Collected data entries
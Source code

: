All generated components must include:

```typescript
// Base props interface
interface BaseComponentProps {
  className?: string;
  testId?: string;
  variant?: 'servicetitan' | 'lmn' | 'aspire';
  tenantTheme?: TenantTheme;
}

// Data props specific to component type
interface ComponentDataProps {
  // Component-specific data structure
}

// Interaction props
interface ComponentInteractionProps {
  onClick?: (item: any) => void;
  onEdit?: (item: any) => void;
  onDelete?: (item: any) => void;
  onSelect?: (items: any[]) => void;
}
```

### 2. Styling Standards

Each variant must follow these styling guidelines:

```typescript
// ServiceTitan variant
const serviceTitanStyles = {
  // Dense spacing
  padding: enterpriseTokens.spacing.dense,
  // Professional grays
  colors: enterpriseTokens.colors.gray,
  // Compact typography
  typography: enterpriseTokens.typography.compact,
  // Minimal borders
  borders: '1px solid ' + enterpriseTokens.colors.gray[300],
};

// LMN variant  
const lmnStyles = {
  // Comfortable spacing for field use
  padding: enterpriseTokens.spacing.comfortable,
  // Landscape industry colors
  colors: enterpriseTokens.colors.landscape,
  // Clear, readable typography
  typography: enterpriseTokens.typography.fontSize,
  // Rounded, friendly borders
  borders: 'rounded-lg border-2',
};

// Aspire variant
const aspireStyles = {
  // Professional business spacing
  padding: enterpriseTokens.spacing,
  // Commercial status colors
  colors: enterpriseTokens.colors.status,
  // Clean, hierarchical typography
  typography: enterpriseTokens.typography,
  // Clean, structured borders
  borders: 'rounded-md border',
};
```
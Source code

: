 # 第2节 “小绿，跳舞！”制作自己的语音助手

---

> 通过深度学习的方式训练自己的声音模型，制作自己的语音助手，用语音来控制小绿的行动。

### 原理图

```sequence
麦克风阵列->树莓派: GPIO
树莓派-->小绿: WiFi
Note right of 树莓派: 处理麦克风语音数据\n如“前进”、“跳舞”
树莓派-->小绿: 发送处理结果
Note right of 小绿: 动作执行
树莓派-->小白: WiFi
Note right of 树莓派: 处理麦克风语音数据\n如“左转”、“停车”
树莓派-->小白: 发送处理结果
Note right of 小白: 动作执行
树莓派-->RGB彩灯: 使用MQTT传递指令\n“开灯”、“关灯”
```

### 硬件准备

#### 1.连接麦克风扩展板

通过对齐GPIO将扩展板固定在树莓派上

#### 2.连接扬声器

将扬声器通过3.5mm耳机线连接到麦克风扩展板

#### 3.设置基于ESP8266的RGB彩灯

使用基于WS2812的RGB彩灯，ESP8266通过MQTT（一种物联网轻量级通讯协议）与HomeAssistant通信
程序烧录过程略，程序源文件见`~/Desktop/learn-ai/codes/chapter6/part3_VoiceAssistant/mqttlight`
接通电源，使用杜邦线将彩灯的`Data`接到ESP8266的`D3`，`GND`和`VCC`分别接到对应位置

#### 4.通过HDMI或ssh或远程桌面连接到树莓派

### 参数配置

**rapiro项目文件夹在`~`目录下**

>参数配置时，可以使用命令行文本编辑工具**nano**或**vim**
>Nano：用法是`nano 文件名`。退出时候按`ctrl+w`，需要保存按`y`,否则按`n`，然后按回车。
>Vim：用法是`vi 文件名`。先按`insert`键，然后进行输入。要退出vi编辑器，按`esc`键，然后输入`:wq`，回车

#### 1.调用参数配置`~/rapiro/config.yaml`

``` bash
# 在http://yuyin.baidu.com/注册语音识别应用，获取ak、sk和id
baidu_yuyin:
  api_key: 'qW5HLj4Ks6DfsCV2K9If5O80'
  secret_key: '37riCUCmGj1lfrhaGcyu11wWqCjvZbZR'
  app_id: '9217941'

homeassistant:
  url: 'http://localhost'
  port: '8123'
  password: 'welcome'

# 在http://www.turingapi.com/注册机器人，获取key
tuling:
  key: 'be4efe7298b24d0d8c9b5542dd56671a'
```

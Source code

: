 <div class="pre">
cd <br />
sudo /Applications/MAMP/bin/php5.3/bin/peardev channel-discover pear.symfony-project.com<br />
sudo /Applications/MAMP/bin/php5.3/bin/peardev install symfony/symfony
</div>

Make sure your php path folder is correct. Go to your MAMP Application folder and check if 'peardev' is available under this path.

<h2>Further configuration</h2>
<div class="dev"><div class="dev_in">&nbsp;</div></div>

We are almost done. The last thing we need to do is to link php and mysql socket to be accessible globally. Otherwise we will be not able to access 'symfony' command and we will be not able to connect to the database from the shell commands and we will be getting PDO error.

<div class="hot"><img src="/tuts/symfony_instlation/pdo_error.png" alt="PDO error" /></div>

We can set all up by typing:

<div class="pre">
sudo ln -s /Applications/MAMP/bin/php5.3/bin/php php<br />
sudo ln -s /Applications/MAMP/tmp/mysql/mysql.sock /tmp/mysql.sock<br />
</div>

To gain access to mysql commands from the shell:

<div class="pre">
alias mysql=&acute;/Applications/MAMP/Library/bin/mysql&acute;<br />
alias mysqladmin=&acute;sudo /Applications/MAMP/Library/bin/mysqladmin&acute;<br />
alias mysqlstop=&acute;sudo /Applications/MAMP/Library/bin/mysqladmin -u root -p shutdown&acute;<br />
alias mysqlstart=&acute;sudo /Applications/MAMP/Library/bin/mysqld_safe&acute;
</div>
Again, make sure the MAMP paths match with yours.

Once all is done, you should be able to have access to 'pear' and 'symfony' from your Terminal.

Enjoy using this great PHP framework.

* WHAT YOU ARE ASKED TO DO
Please copy out each line in the entries that mentions the string "Note".

* EXPECTED ANSWER
Note right of 树莓派: 处理麦克风语音数据\n如“前进”、“跳舞”
Note right of 小绿: 动作执行
Note right of 树莓派: 处理麦克风语音数据\n如“左转”、“停车”
Note right of 小白: 动作执行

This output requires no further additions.